Hmm... I see that I have wandered off the original path somewhat, no matter all roads will lead to understanding if you follow them to their end.
If I was to try to conclude this ramble it would be by saying this: Each of us is on a journey of many lives. Within each of us courses the genetic and spiritual blood of many lives, many layers. We will not access these layers, nor these wisdoms through amateur dramatics, however much fun they are. We can only access them by being polite enough to put our ego's outside of the door of the hut, then sitting down and listening.

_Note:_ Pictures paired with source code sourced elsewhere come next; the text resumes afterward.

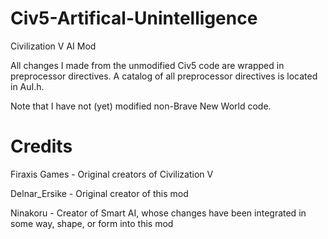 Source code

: Civ5-Artifical-Unintelligence
=============================

Civilization V AI Mod

All changes I made from the unmodified Civ5 code are wrapped in preprocessor directives.
A catalog of all preprocessor directives is located in AuI.h.

Note that I have not (yet) modified non-Brave New World code.

Credits
=====

Firaxis Games - Original creators of Civilization V

Delnar_Ersike - Original creator of this mod

Ninakoru - Creator of Smart AI, whose changes have been integrated in some way, shape, or form into this mod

There are many voices out there and it is hard to find one that makes sense to you, all you can do is wait until it becomes clear.
Of course the problem with the counsel of sitting and listening is that it really does not chime well with the society that we have wrought about us. To quote the blessed Freddie Mercury "I want it all, I want it all, I want it all, and I want it now" - truly an anthem for our age. If we want to access that which came before we must learn patience.